The Reserve Bank of Malawi (RBM) has finished drafting a new Bill on foreign exchange to conform to new ways of managing forex.
RBM General Counsel and Bank Secretary Samuel Malitoni have confirmed of the issue.
Currently, the country has the Exchange Control Act of 1989 and the RBM is repealing it and replacing it with a new act called Foreign Exchange Act, which according to Malitoni, would not just control forex but stipulate how to manage foreign reserves.
“The world now is managing foreign exchange so the Foreign Exchange Act will emphasize on the management of our foreign reserves. Of late our the reserves have been growing; we’re consistently above three months of import cover as such what is important is that instead of controlling forex we should be managing the reserves,” said Malitoni.

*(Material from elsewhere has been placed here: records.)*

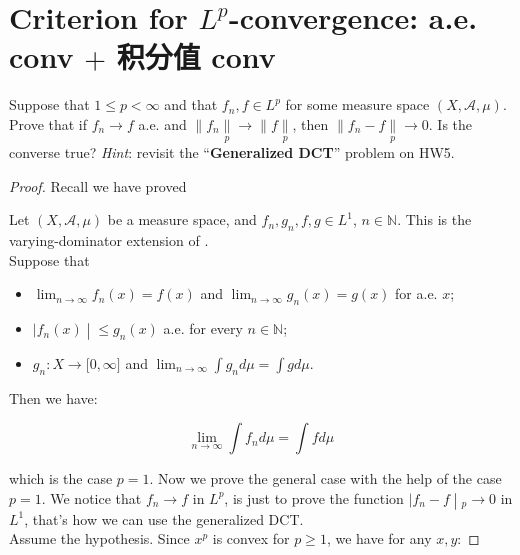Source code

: \section{\texorpdfstring{Criterion for \(L^{p}\)-convergence: a.e. conv \(+\) 积分值 conv}{Criterion for L\^{}\{p\}-convergence: a.e. conv + 积分值 conv}}

Suppose that \(1 \leq p < \infty\) and that \(f_{n},f \in L^{p}\) for some measure space \((X,\mathcal{A},\mu)\). Prove that if \(f_{n}\rightarrow f\) a.e. and \(\parallel f_{n}\underset{p}{\parallel}\rightarrow \parallel f\underset{p}{\parallel}\), then \(\parallel f_{n} - f\underset{p}{\parallel}\rightarrow 0\). Is the converse true? \emph{Hint}: revisit the ``\textbf{Generalized DCT}'' problem on HW5.

\begin{proof}

Recall we have proved

\begin{theorem}{}

Let \((X,\mathcal{A},\mu)\) be a measure space, and \(f_{n},g_{n},f,g \in L^{1}\), \(n \in \mathbb{N}\). This is the varying-dominator extension of .\\
Suppose that

\begin{itemize}
\item
  \(\lim_{n\rightarrow\infty}f_{n}(x) = f(x)\) and \(\lim_{n\rightarrow\infty}g_{n}(x) = g(x)\) for a.e. \(x\);
\item
  \(\left. |f_{n}(x) \middle| \leq g_{n}(x) \right.\) a.e. for every \(n \in \mathbb{N}\);
\item
  \(g_{n}:X\rightarrow\lbrack 0,\infty\rbrack\) and \(\lim_{n\rightarrow\infty}\int g_{n} d\mu = \int g d\mu\).
\end{itemize}

Then we have:

\[\lim\limits_{n\rightarrow\infty}\int f_{n} d\mu = \int f d\mu\]

\end{theorem}

which is the case \(p = 1\). Now we prove the general case with the help of the case \(p = 1\). We notice that \(f_{n}\rightarrow f\) in \(L^{p}\), is just to prove the function \(\left. |f_{n} - f \middle| {}_{p}\rightarrow 0 \right.\) in \(L^{1}\), that's how we can use the generalized DCT.\\
Assume the hypothesis. Since \(x^{p}\) is convex for \(p \geq 1\), we have for any \(x,y\):


\end{proof}
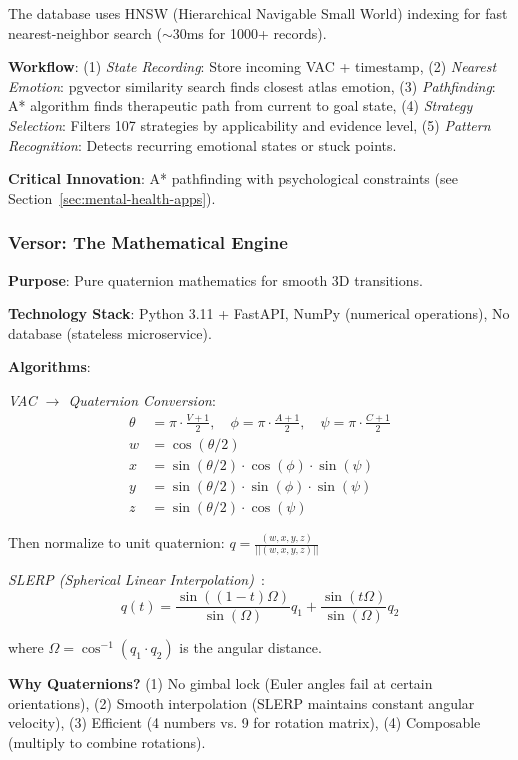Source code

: The database uses HNSW (Hierarchical Navigable Small World) indexing for fast nearest-neighbor search ($\sim$30ms for 1000+ records).

\textbf{Workflow}: (1) \textit{State Recording}: Store incoming VAC + timestamp, (2) \textit{Nearest Emotion}: pgvector similarity search finds closest atlas emotion, (3) \textit{Pathfinding}: A* algorithm finds therapeutic path from current to goal state, (4) \textit{Strategy Selection}: Filters 107 strategies by applicability and evidence level, (5) \textit{Pattern Recognition}: Detects recurring emotional states or stuck points.

\textbf{Critical Innovation}: A* pathfinding with psychological constraints (see Section~\ref{sec:mental-health-apps}).

\subsubsection{Versor: The Mathematical Engine}

\textbf{Purpose}: Pure quaternion mathematics for smooth 3D transitions.

\textbf{Technology Stack}: Python 3.11 + FastAPI, NumPy (numerical operations), No database (stateless microservice).

\textbf{Algorithms}:

\textit{VAC $\rightarrow$ Quaternion Conversion}:
\begin{align}
\theta &= \pi \cdot \frac{V + 1}{2}, \quad
\phi = \pi \cdot \frac{A + 1}{2}, \quad
\psi = \pi \cdot \frac{C + 1}{2} \\
w &= \cos(\theta/2) \\
x &= \sin(\theta/2) \cdot \cos(\phi) \cdot \sin(\psi) \\
y &= \sin(\theta/2) \cdot \sin(\phi) \cdot \sin(\psi) \\
z &= \sin(\theta/2) \cdot \cos(\psi)
\end{align}

Then normalize to unit quaternion: $q = \frac{(w, x, y, z)}{||(w, x, y, z)||}$

\textit{SLERP (Spherical Linear Interpolation)}~\cite{shoemake1985}:
$$q(t) = \frac{\sin((1-t)\Omega)}{\sin(\Omega)} q_1 + \frac{\sin(t\Omega)}{\sin(\Omega)} q_2$$

where $\Omega = \cos^{-1}(q_1 \cdot q_2)$ is the angular distance.

\textbf{Why Quaternions?} (1) No gimbal lock (Euler angles fail at certain orientations), (2) Smooth interpolation (SLERP maintains constant angular velocity), (3) Efficient (4 numbers vs. 9 for rotation matrix), (4) Composable (multiply to combine rotations).

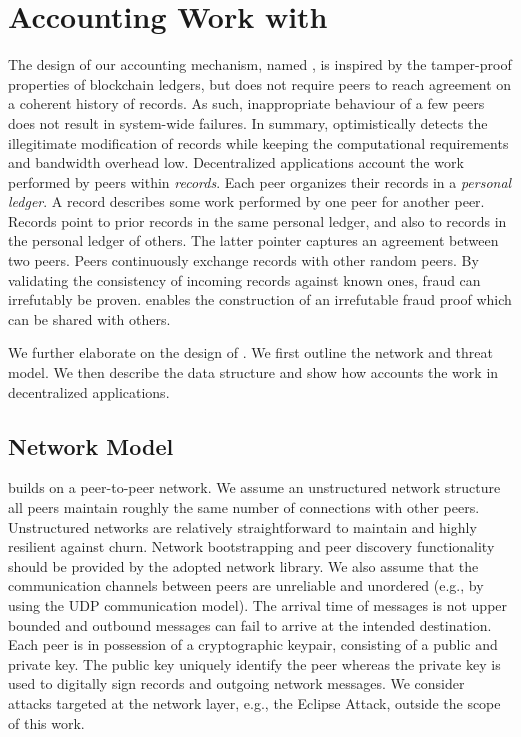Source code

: \section{Accounting Work with \ModelName{}}
\label{sec:micro_accounting}
The design of our accounting mechanism, named \ModelName{}, is inspired by the tamper-proof properties of blockchain ledgers, but does not require peers to reach agreement on a coherent history of records.
As such, inappropriate behaviour of a few peers does not result in system-wide failures.
In summary, \ModelName{} optimistically detects the illegitimate modification of records while keeping the computational requirements and bandwidth overhead low.
Decentralized applications account the work performed by peers within \emph{records}.
Each peer organizes their records in a \emph{personal ledger}.
A record describes some work performed by one peer for another peer.
Records point to prior records in the same personal ledger, and also to records in the personal ledger of others.
The latter pointer captures an agreement between two peers.
Peers continuously exchange records with other random peers.
By validating the consistency of incoming records against known ones, fraud can irrefutably be proven.
\ModelName{} enables the construction of an irrefutable fraud proof which can be shared with others.

We further elaborate on the design of \ModelName{}.
We first outline the network and threat model.
We then describe the \ModelName{} data structure and show how \ModelName{} accounts the work in decentralized applications.

\subsection{Network Model}
\label{sec:network_model}
\ModelName{} builds on a peer-to-peer network.
We assume an unstructured network structure all peers maintain roughly the same number of connections with other peers.
Unstructured networks are relatively straightforward to maintain and highly resilient against churn.
Network bootstrapping and peer discovery functionality should be provided by the adopted network library.
We also assume that the communication channels between peers are unreliable and unordered (e.g., by using the UDP communication model).
The arrival time of messages is not upper bounded and outbound messages can fail to arrive at the intended destination.
Each peer is in possession of a cryptographic keypair, consisting of a public and private key.
The public key uniquely identify the peer whereas the private key is used to digitally sign records and outgoing network messages.
We consider attacks targeted at the network layer, e.g., the Eclipse Attack, outside the scope of this work.

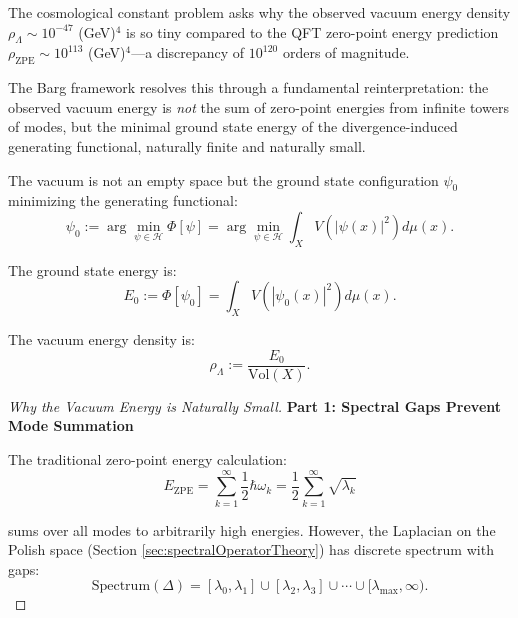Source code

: \begin{theorem}
\label{thm:cosmologicalConstantResolution}

The cosmological constant problem asks why the observed vacuum energy density $\rho_\Lambda \sim 10^{-47}$ (GeV)$^4$ is so tiny compared to the QFT zero-point energy prediction $\rho_{\text{ZPE}} \sim 10^{113}$ (GeV)$^4$---a discrepancy of $10^{120}$ orders of magnitude.

The Barg framework resolves this through a fundamental reinterpretation: the observed vacuum energy is \emph{not} the sum of zero-point energies from infinite towers of modes, but the minimal ground state energy of the divergence-induced generating functional, naturally finite and naturally small.

\begin{definition}

The vacuum is not an empty space but the ground state configuration $\psi_0$ minimizing the generating functional:
\begin{equation}
\psi_0 := \arg\min_{\psi \in \mathcal{H}} \Phi[\psi] = \arg\min_{\psi \in \mathcal{H}} \int_X V(|\psi(x)|^2) d\mu(x).
\end{equation}

The ground state energy is:
\begin{equation}
E_0 := \Phi[\psi_0] = \int_X V(|\psi_0(x)|^2) d\mu(x).
\end{equation}

The vacuum energy density is:
\begin{equation}
\rho_\Lambda := \frac{E_0}{\text{Vol}(X)}.
\end{equation}

\end{definition}

\begin{proof}[Why the Vacuum Energy is Naturally Small]

\textbf{Part 1: Spectral Gaps Prevent Mode Summation}

The traditional zero-point energy calculation:
\begin{equation}
E_{\text{ZPE}} = \sum_{k=1}^\infty \frac{1}{2} \hbar \omega_k = \frac{1}{2} \sum_{k=1}^\infty \sqrt{\lambda_k}
\end{equation}

sums over all modes to arbitrarily high energies. However, the Laplacian on the Polish space (Section \ref{sec:spectralOperatorTheory}) has discrete spectrum with gaps:
\begin{equation}
\text{Spectrum}(\Delta) = [\lambda_0, \lambda_1] \cup [\lambda_2, \lambda_3] \cup \cdots \cup [\lambda_{\max}, \infty).
\end{equation}


\end{proof}
\end{theorem}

Furthermore, the Bill would also introduce stiffer penalties for offenders, whom according to Maltoni, currently take advantage of light punishments in the old law.
According to the RBM General Counsel and Bank Secretary, the Bill was now at cabinet level, particularly at the Ministry of Justice and Constitutional Affairs, to be fine-tuned before it is submitted to Parliament.
“We hope that within this year it will be passed in Parliament and start operating,” said the RBM General Counsel and Bank Secretary.
The country’s forex reserves currently stand at US$1 billion, according to the RBM.
President Peter Mutharika called for the review of the Act to end the loss of forex due to externalization.
He noted the legislation was too old and had to be reviewed as a way of controlling illegal foreign exchange externalization.